This makes the empty struct the natural choice when using a map to store unique values as keys. In those situations, prefer map[T]struct{} over map[T]bool.

Struct initialization

Like other values in Go, structs can be initialized with their zero value by declaration.

var p Person // Inits a Person with p.Name == "" and p.Age == 0.

They can also be initialized via new(), which returns a pointer.

p := new(Person) // Inits a Person with zero values and returns *Person.

Structs can also be defined by composite literals. Structs can be initialized with their zero value using a composite literal.

p := Person{} // Equivalent to: var p Person

A composite literal can be preceded by a & to return a pointer.

p := &Person{} // Equivalent to: p := new(Person)

Composite literals are often used to define some or all of the fields at initialization time. Field values can be provided as a comma-separated list.

p := Person{"Alice", 30}

Note, however, in practice, it is rare to see structs initialized in this way if they have more than one field. This is because it makes code sensitive to the addition of new fields and the re-ordering of existing fields.

This means that, technically, changing the order or number of public fields is a breaking API change. In practice, however, most code defines fields with keys.

p := Person{Name: "Alice", Age: 30}

Doing so makes the code no longer sensitive to field order or additional fields.

Size optimization

Because the order of struct fields is user-defined, it is possible to define struct types whose memory usage is not optimal. Go provides a tool for field optimization called fieldalignment.

You can install it as a standalone tool and run it on your code to report on structs whose fields could be optimized.

go install golang.org/x/tools/go/analysis/passes/fieldalignment/cmd/fieldalignment@latest
fieldalignment ./...

Note, however, as the documentation says:

Be aware that the most compact order is not always the most efficient.

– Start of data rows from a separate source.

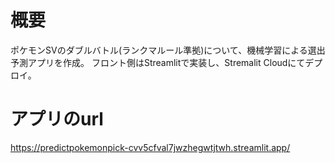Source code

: # 概要
ポケモンSVのダブルバトル(ランクマルール準拠)について、機械学習による選出予測アプリを作成。
フロント側はStreamlitで実装し、Stremalit Cloudにてデプロイ。

# アプリのurl
https://predictpokemonpick-cvv5cfval7jwzhegwtjtwh.streamlit.app/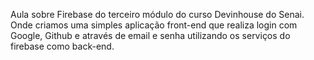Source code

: Aula sobre Firebase do terceiro módulo do curso Devinhouse do Senai.
Onde criamos uma simples aplicação front-end que realiza login com Google, Github e através de email e senha utilizando os serviços do firebase como back-end.
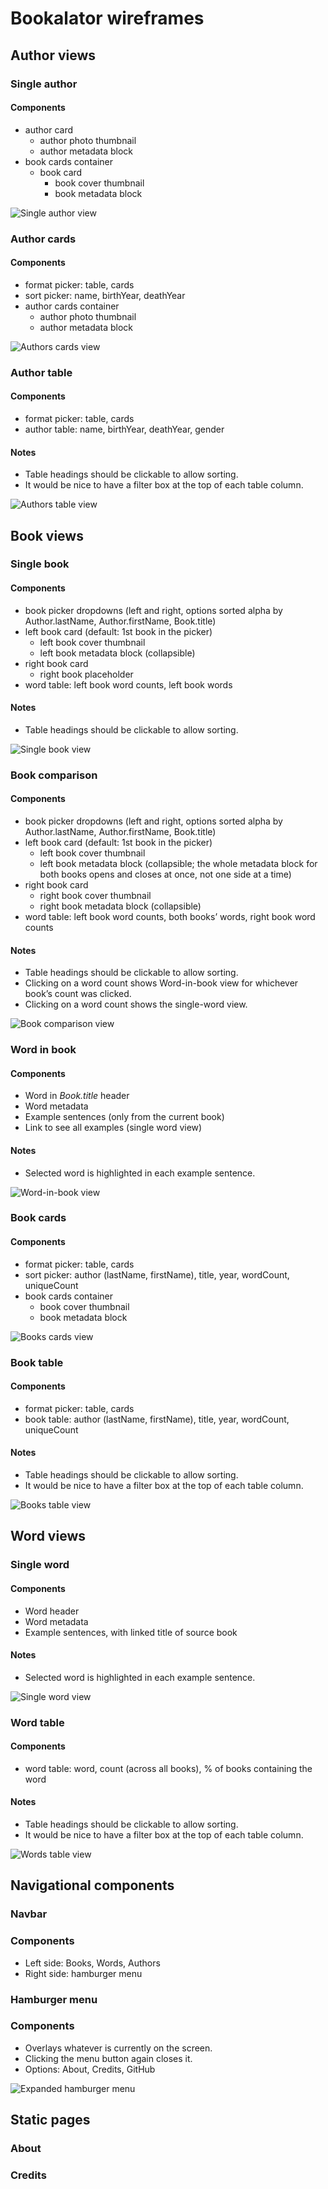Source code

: # Bookalator wireframes

## Author views

### Single author

#### Components

* author card
    * author photo thumbnail
    * author metadata block
* book cards container
    * book card
        * book cover thumbnail
        * book metadata block

![Single author view](Authors-single.png)

### Author cards

#### Components

* format picker: table, cards
* sort picker: name, birthYear, deathYear
* author cards container
    * author photo thumbnail
    * author metadata block

![Authors cards view](Authors-all-thumbnails.png)

### Author table

#### Components

* format picker: table, cards
* author table: name, birthYear, deathYear, gender

#### Notes

* Table headings should be clickable to allow sorting.
* It would be nice to have a filter box at the top of each table column.

![Authors table view](Authors-all-compact.png)

## Book views

### Single book

#### Components

* book picker dropdowns (left and right, options sorted alpha by Author.lastName, Author.firstName, Book.title)
* left book card (default: 1st book in the picker)
    * left book cover thumbnail
    * left book metadata block (collapsible)
* right book card
    * right book placeholder
* word table: left book word counts, left book words

#### Notes

* Table headings should be clickable to allow sorting.

![Single book view](Books-single-home.png)

### Book comparison

#### Components

* book picker dropdowns (left and right, options sorted alpha by Author.lastName, Author.firstName, Book.title)
* left book card (default: 1st book in the picker)
    * left book cover thumbnail
    * left book metadata block (collapsible; the whole metadata block for both books opens and closes at once, not one side at a time)
* right book card
    * right book cover thumbnail
    * right book metadata block (collapsible)
* word table: left book word counts, both books’ words, right book word counts

#### Notes

* Table headings should be clickable to allow sorting.
* Clicking on a word count shows Word-in-book view for whichever book’s count was clicked.
* Clicking on a word count shows the single-word view.

![Book comparison view](Books-compare.png)

### Word in book

#### Components

* Word in _Book.title_ header
* Word metadata
* Example sentences (only from the current book)
* Link to see all examples (single word view)

#### Notes

* Selected word is highlighted in each example sentence.

![Word-in-book view](Words-single-book.png)

### Book cards

#### Components

* format picker: table, cards
* sort picker: author (lastName, firstName), title, year, wordCount, uniqueCount
* book cards container
    * book cover thumbnail
    * book metadata block

![Books cards view](Books-all-thumbnails.png)

### Book table

#### Components

* format picker: table, cards
* book table: author (lastName, firstName), title, year, wordCount, uniqueCount

#### Notes

* Table headings should be clickable to allow sorting.
* It would be nice to have a filter box at the top of each table column.

![Books table view](Books-all-compact.png)

## Word views

### Single word

#### Components

* Word header
* Word metadata
* Example sentences, with linked title of source book

#### Notes

* Selected word is highlighted in each example sentence.

![Single word view](Words-single.png)

### Word table

#### Components

* word table: word, count (across all books), % of books containing the word

#### Notes

* Table headings should be clickable to allow sorting.
* It would be nice to have a filter box at the top of each table column.

![Words table view](Words-all-compact.png)

## Navigational components

### Navbar

### Components

* Left side: Books, Words, Authors
* Right side: hamburger menu

### Hamburger menu

### Components

* Overlays whatever is currently on the screen.
* Clicking the menu button again closes it.
* Options: About, Credits, GitHub

![Expanded hamburger menu](Menu-expanded.png)

## Static pages

### About

### Credits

In rare cases it may cause two variables each updated by its own goroutine to occupy the same CPU cache line, inducing a form of memory contention known as “false sharing” that slows down both goroutines.

Anonymous structs

An anonymous struct is a struct type defined without a name. These are frequently used in conjunction with table-driven tests, where the test data type is unlikely to be reused outside of its specific test.

// Example from Stupid Gopher Tricks: https://go.dev/talks/2015/tricks.slide#12
func TestIndex(t *testing.T) {
    var tests = []struct {
        s   string
        sep string
        out int
    }{
        {"", "", 0},
        {"", "a", -1},
        {"fo", "foo", -1},
        {"foo", "foo", 0},
        {"oofofoofooo", "f", 2},
        // etc
    }
    for _, test := range tests {
        actual := strings.Index(test.s, test.sep)
        if actual != test.out {
            t.Errorf("Index(%q,%q) = %v; want %v", test.s, test.sep, actual, test.out)
        }
    }
}

Empty structs are usually declared anonymously with the type struct{}.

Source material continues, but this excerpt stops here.